In all articles about fBm this formula of variance is given as the definition:
$$ Cov\big[B_H(t),B_H(s)\big] = \frac{1}{2}\big(|t|^{2H}+|s|^{2H}-|t-s|^{2H}\big).$$
However, nowhere I could find the derivation of it from the original fBm formula:
$$B_H(t) = \frac{1}{\Gamma(H+1/2)}\int_{0}^{t}(t-s)^{H-1/2}dB(s).$$
Could you help me to derive it or give a link where it can be found?
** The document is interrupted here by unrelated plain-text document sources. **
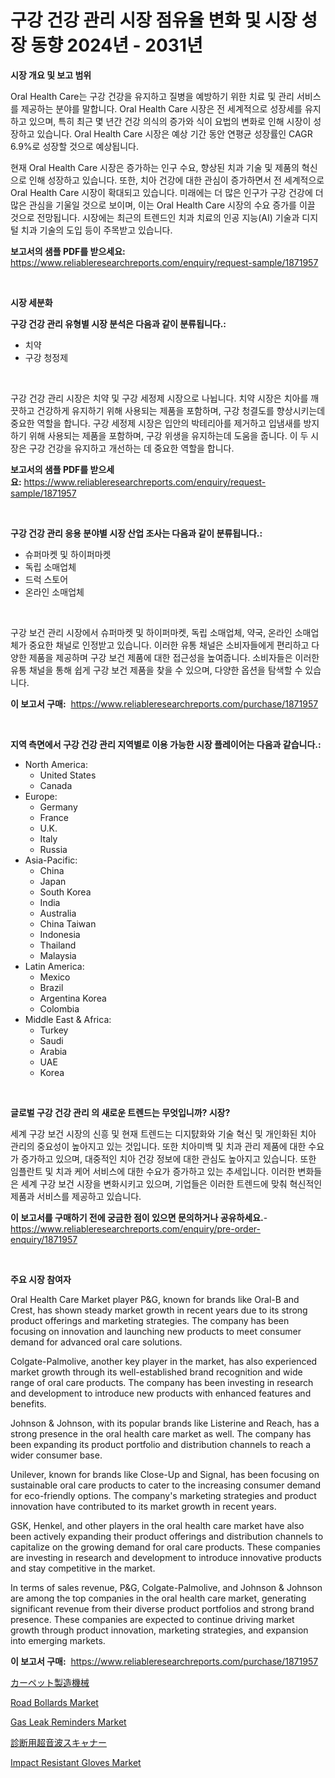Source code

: <p><h1>구강 건강 관리 시장 점유율 변화 및 시장 성장 동향 2024년 - 2031년</h1></p><p><strong>시장 개요 및 보고 범위</strong></p>
<p><p>Oral Health Care는 구강 건강을 유지하고 질병을 예방하기 위한 치료 및 관리 서비스를 제공하는 분야를 말합니다. Oral Health Care 시장은 전 세계적으로 성장세를 유지하고 있으며, 특히 최근 몇 년간 건강 의식의 증가와 식이 요법의 변화로 인해 시장이 성장하고 있습니다. Oral Health Care 시장은 예상 기간 동안 연평균 성장률인 CAGR 6.9%로 성장할 것으로 예상됩니다.</p><p>현재 Oral Health Care 시장은 증가하는 인구 수요, 향상된 치과 기술 및 제품의 혁신으로 인해 성장하고 있습니다. 또한, 치아 건강에 대한 관심이 증가하면서 전 세계적으로 Oral Health Care 시장이 확대되고 있습니다. 미래에는 더 많은 인구가 구강 건강에 더 많은 관심을 기울일 것으로 보이며, 이는 Oral Health Care 시장의 수요 증가를 이끌 것으로 전망됩니다. 시장에는 최근의 트렌드인 치과 치료의 인공 지능(AI) 기술과 디지털 치과 기술의 도입 등이 주목받고 있습니다.</p></p>
<p><strong>보고서의 샘플 PDF를 받으세요:</strong> <a href="https://www.reliableresearchreports.com/enquiry/request-sample/1871957">https://www.reliableresearchreports.com/enquiry/request-sample/1871957</a></p>
<p>&nbsp;</p>
<p><strong>시장 세분화</strong></p>
<p><strong>구강 건강 관리 유형별 시장 분석은 다음과 같이 분류됩니다.:</strong></p>
<p><ul><li>치약</li><li>구강 청정제</li></ul></p>
<p>&nbsp;</p>
<p><p>구강 건강 관리 시장은 치약 및 구강 세정제 시장으로 나뉩니다. 치약 시장은 치아를 깨끗하고 건강하게 유지하기 위해 사용되는 제품을 포함하며, 구강 청결도를 향상시키는데 중요한 역할을 합니다. 구강 세정제 시장은 입안의 박테리아를 제거하고 입냄새를 방지하기 위해 사용되는 제품을 포함하며, 구강 위생을 유지하는데 도움을 줍니다. 이 두 시장은 구강 건강을 유지하고 개선하는 데 중요한 역할을 합니다.</p></p>
<p><strong>보고서의 샘플 PDF를 받으세요:</strong>&nbsp;<a href="https://www.reliableresearchreports.com/enquiry/request-sample/1871957">https://www.reliableresearchreports.com/enquiry/request-sample/1871957</a></p>
<p>&nbsp;</p>
<p><strong> 구강 건강 관리 응용 분야별 시장 산업 조사는 다음과 같이 분류됩니다.:</strong></p>
<p><ul><li>슈퍼마켓 및 하이퍼마켓</li><li>독립 소매업체</li><li>드럭 스토어</li><li>온라인 소매업체</li></ul></p>
<p>&nbsp;</p>
<p><p>구강 보건 관리 시장에서 슈퍼마켓 및 하이퍼마켓, 독립 소매업체, 약국, 온라인 소매업체가 중요한 채널로 인정받고 있습니다. 이러한 유통 채널은 소비자들에게 편리하고 다양한 제품을 제공하며 구강 보건 제품에 대한 접근성을 높여줍니다. 소비자들은 이러한 유통 채널을 통해 쉽게 구강 보건 제품을 찾을 수 있으며, 다양한 옵션을 탐색할 수 있습니다.</p></p>
<p><strong>이 보고서 구매:</strong>&nbsp; <a href="https://www.reliableresearchreports.com/purchase/1871957">https://www.reliableresearchreports.com/purchase/1871957</a></p>
<p>&nbsp;</p>
<p><strong>지역 측면에서 구강 건강 관리 지역별로 이용 가능한 시장 플레이어는 다음과 같습니다.:</strong></p>
<p><ul>
    <li>
        North America:
        <ul>
            <li>United States</li>
            <li>Canada</li>
        </ul>
    </li>
    <li>
        Europe:
        <ul>
            <li>Germany</li>
            <li>France</li>
            <li>U.K.</li>
            <li>Italy</li>
            <li>Russia</li>
        </ul>
    </li>
    <li>
        Asia-Pacific:
        <ul>
            <li>China</li>
            <li>Japan</li>
            <li>South Korea</li>
            <li>India</li>
            <li>Australia</li>
            <li>China Taiwan</li>
            <li>Indonesia</li>
            <li>Thailand</li>
            <li>Malaysia</li>
        </ul>
    </li>
    <li>
        Latin America:
        <ul>
            <li>Mexico</li>
            <li>Brazil</li>
            <li>Argentina Korea</li>
            <li>Colombia</li>
        </ul>
    </li>
    <li>
        Middle East & Africa:
        <ul>
            <li>Turkey</li>
            <li>Saudi</li>
            <li>Arabia</li>
            <li>UAE</li>
            <li>Korea</li>
        </ul>
    </li>
    </ul></p>
<p>&nbsp;</p>
<p><strong>글로벌 구강 건강 관리 의 새로운 트렌드는 무엇입니까? 시장?</strong></p>
<p><p>세계 구강 보건 시장의 신흥 및 현재 트렌드는 디지턄화와 기술 혁신 및 개인화된 치아 관리의 중요성이 높아지고 있는 것입니다. 또한 치아미백 및 치과 관리 제품에 대한 수요가 증가하고 있으며, 대중적인 치아 건강 정보에 대한 관심도 높아지고 있습니다. 또한 임플란트 및 치과 케어 서비스에 대한 수요가 증가하고 있는 추세입니다. 이러한 변화들은 세계 구강 보건 시장을 변화시키고 있으며, 기업들은 이러한 트렌드에 맞춰 혁신적인 제품과 서비스를 제공하고 있습니다.</p></p>
<p><strong>이 보고서를 구매하기 전에 궁금한 점이 있으면 문의하거나 공유하세요.</strong>- <a href="https://www.reliableresearchreports.com/enquiry/pre-order-enquiry/1871957">https://www.reliableresearchreports.com/enquiry/pre-order-enquiry/1871957</a></p>
<p>&nbsp;</p>
<p><strong>주요 시장 참여자</strong></p>
<p><p>Oral Health Care Market player P&G, known for brands like Oral-B and Crest, has shown steady market growth in recent years due to its strong product offerings and marketing strategies. The company has been focusing on innovation and launching new products to meet consumer demand for advanced oral care solutions. </p><p>Colgate-Palmolive, another key player in the market, has also experienced market growth through its well-established brand recognition and wide range of oral care products. The company has been investing in research and development to introduce new products with enhanced features and benefits.</p><p>Johnson & Johnson, with its popular brands like Listerine and Reach, has a strong presence in the oral health care market as well. The company has been expanding its product portfolio and distribution channels to reach a wider consumer base.</p><p>Unilever, known for brands like Close-Up and Signal, has been focusing on sustainable oral care products to cater to the increasing consumer demand for eco-friendly options. The company's marketing strategies and product innovation have contributed to its market growth in recent years.</p><p>GSK, Henkel, and other players in the oral health care market have also been actively expanding their product offerings and distribution channels to capitalize on the growing demand for oral care products. These companies are investing in research and development to introduce innovative products and stay competitive in the market.</p><p>In terms of sales revenue, P&G, Colgate-Palmolive, and Johnson & Johnson are among the top companies in the oral health care market, generating significant revenue from their diverse product portfolios and strong brand presence. These companies are expected to continue driving market growth through product innovation, marketing strategies, and expansion into emerging markets.</p></p>
<p><strong>이 보고서 구매:</strong>&nbsp;&nbsp;<a href="https://www.reliableresearchreports.com/purchase/1871957">https://www.reliableresearchreports.com/purchase/1871957</a></p>
<p><p><a href="https://github.com/lababdou/Market-Research-Report-List-3/blob/main/12901033872.md">カーペット製造機械</a></p><p><a href="https://iodized-pantydraco-05c.notion.site/Road-Bollards-Market-Research-Report-Unlocks-Analysis-on-the-Market-Financial-Status-Market-Size-a-c49e2a8f28ad42dda51e90108162b004">Road Bollards Market</a></p><p><a href="https://issuu.com/reportprime-2/docs/gas-leak-reminders-market-size-2030.pptx">Gas Leak Reminders Market</a></p><p><a href="https://medium.com/@dm15982023/%E8%A8%BA%E6%96%AD%E7%94%A8%E8%B6%85%E9%9F%B3%E6%B3%A2%E3%82%B9%E3%82%AD%E3%83%A3%E3%83%8A%E3%83%BC%E3%81%AE%E5%B8%82%E5%A0%B4%E8%AA%BF%E6%9F%BB%E3%83%AC%E3%83%9D%E3%83%BC%E3%83%88-%E3%81%9D%E3%81%AE%E6%AD%B4%E5%8F%B2%E3%81%8A%E3%82%88%E3%81%B32031%E5%B9%B4%E3%81%BE%E3%81%A7%E3%81%AE%E4%BA%88%E6%B8%AC-9ae59a58b1aa">診断用超音波スキャナー</a></p><p><a href="https://github.com/bobicer/Market-Research-Report-List-2/blob/main/impact-resistant-gloves-market.md">Impact Resistant Gloves Market</a></p></p>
The fBm with the Hurst parameter $H\in (0,1)$, $B_{t}^{H}$ for $t\in \mathbb{% R}$, is a zero mean Gaussian process with covariance \begin{equation*} \mathbb{E}(B_{t}^{H}B_{s}^{H})=R_{H}(s,t)=\frac{1}{2}\left( |t|^{2H}+|s|^{2H}-|t-s|^{2H}\right) \,. \label{cov} \end{equation*}
For $t>0$, it has the following integral representation: \begin{equation*} B_{t}^{H}=\frac{1}{c_{H}}\left\{ \int_{-\infty }^{0}\left[ (t-u)^{H-1/2}-(-u)^{H-1/2}\right] dW_{u}+\int_{0}^{t}(t-u)^{H-1/2}dW_{u}% \right\} , \label{mand} \end{equation*} where $W_{t}$ is a standard Brownian motion, and $c_{H}=\Gamma(H+1/2)$.
For details, please see Robinso or Davidson.